● What you are asked to do
Working through the lines below, return each one that holds "total".

● Records supplied
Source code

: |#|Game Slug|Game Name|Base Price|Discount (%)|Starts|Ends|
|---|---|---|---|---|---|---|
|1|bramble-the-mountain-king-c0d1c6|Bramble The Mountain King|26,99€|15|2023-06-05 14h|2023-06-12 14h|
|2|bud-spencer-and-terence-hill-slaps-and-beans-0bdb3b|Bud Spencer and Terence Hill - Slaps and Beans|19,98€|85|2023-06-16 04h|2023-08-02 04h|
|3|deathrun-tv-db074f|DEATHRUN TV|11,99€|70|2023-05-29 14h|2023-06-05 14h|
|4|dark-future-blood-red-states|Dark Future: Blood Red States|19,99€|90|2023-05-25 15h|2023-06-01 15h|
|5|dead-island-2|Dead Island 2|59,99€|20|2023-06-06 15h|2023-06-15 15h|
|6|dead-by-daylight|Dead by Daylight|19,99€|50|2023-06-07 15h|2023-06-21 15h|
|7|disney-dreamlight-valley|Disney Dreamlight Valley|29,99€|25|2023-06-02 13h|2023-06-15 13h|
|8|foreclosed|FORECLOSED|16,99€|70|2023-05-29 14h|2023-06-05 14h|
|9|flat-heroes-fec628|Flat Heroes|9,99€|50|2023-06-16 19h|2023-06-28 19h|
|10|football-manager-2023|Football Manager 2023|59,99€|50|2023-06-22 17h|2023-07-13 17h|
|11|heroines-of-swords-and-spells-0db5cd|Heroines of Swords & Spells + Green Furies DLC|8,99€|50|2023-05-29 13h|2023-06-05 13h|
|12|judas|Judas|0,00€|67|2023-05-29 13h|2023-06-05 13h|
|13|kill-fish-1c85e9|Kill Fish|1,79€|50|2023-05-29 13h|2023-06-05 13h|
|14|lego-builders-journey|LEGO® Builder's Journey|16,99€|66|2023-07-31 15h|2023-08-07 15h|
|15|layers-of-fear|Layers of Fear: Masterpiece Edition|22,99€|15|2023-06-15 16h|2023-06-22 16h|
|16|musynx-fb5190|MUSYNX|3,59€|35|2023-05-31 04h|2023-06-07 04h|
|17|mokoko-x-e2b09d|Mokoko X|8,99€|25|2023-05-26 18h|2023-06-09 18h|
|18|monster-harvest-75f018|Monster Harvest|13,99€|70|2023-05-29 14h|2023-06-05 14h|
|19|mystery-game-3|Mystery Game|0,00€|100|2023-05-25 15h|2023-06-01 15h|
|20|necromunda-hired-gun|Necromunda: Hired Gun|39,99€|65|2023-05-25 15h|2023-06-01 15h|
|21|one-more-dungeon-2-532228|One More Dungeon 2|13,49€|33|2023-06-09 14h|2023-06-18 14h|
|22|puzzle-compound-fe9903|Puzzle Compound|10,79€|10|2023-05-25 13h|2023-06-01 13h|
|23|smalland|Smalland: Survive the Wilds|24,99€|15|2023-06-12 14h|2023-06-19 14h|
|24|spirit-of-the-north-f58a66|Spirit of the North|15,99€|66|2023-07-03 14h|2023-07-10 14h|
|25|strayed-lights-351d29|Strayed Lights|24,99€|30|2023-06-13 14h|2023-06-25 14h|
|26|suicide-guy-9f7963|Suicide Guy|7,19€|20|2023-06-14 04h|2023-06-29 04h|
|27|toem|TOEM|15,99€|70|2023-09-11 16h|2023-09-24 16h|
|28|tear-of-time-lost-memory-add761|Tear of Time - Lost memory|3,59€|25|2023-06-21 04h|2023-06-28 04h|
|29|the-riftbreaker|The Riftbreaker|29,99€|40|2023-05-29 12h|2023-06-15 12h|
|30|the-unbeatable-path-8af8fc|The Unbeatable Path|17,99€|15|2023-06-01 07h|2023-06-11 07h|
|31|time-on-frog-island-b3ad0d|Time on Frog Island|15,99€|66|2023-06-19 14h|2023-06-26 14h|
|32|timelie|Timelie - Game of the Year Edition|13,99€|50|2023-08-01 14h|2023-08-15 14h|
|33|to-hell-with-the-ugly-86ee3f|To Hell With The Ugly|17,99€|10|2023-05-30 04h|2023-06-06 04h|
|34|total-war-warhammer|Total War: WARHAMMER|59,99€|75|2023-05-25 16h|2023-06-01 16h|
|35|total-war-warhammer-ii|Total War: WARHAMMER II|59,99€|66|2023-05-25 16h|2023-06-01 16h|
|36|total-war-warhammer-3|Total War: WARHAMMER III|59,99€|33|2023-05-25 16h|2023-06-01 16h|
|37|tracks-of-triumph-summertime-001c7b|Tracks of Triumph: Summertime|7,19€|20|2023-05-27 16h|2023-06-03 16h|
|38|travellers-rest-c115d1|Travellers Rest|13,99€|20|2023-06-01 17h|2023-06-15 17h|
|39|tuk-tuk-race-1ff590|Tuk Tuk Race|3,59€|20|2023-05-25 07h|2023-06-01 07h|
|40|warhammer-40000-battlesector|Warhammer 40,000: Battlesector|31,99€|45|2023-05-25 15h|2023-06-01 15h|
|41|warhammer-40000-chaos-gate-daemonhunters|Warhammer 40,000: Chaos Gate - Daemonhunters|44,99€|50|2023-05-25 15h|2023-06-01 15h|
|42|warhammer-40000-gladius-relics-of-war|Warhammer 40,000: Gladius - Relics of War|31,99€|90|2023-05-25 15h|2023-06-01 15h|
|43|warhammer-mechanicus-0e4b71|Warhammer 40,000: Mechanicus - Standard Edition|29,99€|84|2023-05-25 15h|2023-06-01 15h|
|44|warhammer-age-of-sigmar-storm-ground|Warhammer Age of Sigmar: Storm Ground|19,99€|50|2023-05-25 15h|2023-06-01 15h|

● Answer to the exercise
|34|total-war-warhammer|Total War: WARHAMMER|59,99€|75|2023-05-25 16h|2023-06-01 16h|
|35|total-war-warhammer-ii|Total War: WARHAMMER II|59,99€|66|2023-05-25 16h|2023-06-01 16h|
|36|total-war-warhammer-3|Total War: WARHAMMER III|59,99€|33|2023-05-25 16h|2023-06-01 16h|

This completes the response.